Introduction

Fishing with a downrigger allows for anglers to fish at very specific depths, and is popular with large comercial party boats on the lake. It can be equally effective for the recreational fishermen.

What is downrigging?

Downrigging involves fishing from a slow moving boat, using a heavy weight on a seperate line to get your fly or lure down to where the fish are. It has the benefit of allowing anglers to fish with light tackle, and alter the depth they are fishing very quickly and easily.

Basic tackle

Here is a check list of basic tackle you will need, and local tackle shops are great at getting you set up well to get you started. Be sure to visit them before you start fishing to get the latest advice.

Rod and line

The ideal choice for trolling would be a 2m boat rod with a soft tip, paired with an overhead reel.
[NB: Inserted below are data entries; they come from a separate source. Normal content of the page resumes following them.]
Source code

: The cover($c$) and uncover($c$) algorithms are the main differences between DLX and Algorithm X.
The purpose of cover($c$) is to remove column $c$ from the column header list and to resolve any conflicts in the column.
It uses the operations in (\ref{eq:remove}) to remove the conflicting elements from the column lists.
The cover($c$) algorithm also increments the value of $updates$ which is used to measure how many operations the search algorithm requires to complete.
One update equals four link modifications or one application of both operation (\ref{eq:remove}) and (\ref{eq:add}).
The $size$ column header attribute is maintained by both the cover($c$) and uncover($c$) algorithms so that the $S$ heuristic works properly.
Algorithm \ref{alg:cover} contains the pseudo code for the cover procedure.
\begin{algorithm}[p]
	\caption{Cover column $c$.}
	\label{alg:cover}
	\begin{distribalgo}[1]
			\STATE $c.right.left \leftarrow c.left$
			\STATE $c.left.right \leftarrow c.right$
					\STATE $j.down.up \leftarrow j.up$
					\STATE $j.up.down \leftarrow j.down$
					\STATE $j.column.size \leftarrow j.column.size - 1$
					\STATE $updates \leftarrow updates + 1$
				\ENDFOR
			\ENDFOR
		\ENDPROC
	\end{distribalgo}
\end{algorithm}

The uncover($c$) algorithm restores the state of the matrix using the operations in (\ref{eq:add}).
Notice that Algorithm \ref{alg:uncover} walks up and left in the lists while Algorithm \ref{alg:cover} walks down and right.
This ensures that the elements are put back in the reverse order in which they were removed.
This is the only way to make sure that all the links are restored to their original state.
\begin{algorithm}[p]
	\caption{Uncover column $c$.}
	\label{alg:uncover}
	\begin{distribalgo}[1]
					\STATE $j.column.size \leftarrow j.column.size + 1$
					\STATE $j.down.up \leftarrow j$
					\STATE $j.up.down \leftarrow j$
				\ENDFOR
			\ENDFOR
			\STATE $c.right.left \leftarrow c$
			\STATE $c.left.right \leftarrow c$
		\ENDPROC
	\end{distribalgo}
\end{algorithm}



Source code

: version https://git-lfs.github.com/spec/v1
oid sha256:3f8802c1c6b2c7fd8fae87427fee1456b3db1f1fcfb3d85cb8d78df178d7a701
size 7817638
The reel should contain at least 200m of 4-6kg monofilament,

How to fish

Downrigging is an excellent way to target shallow drop-offs and edges of weed beds, as well as targeting fish on deeper reefs and drop-offs, and a fish finder is a great help.
As with trolling, the boat should move no faster than a walking pace (1.5-2 knots), and gentle turns can help provide extra action to the fly or lure.

Flies and lures

Lures that work well include toby's, tasmanian devils and cobras, and be sure to check with you local tackle shop as to what the hot colours are!
You can also fish a fly rigged on a dropper above the lure, and most smelt flies work well, as well as woolly buggers and rabbit flies in sizes 4-10. Favourites include ginger mick, jack sprat, silicone smelt, and grey ghost, all of which you can find at local tackle shops.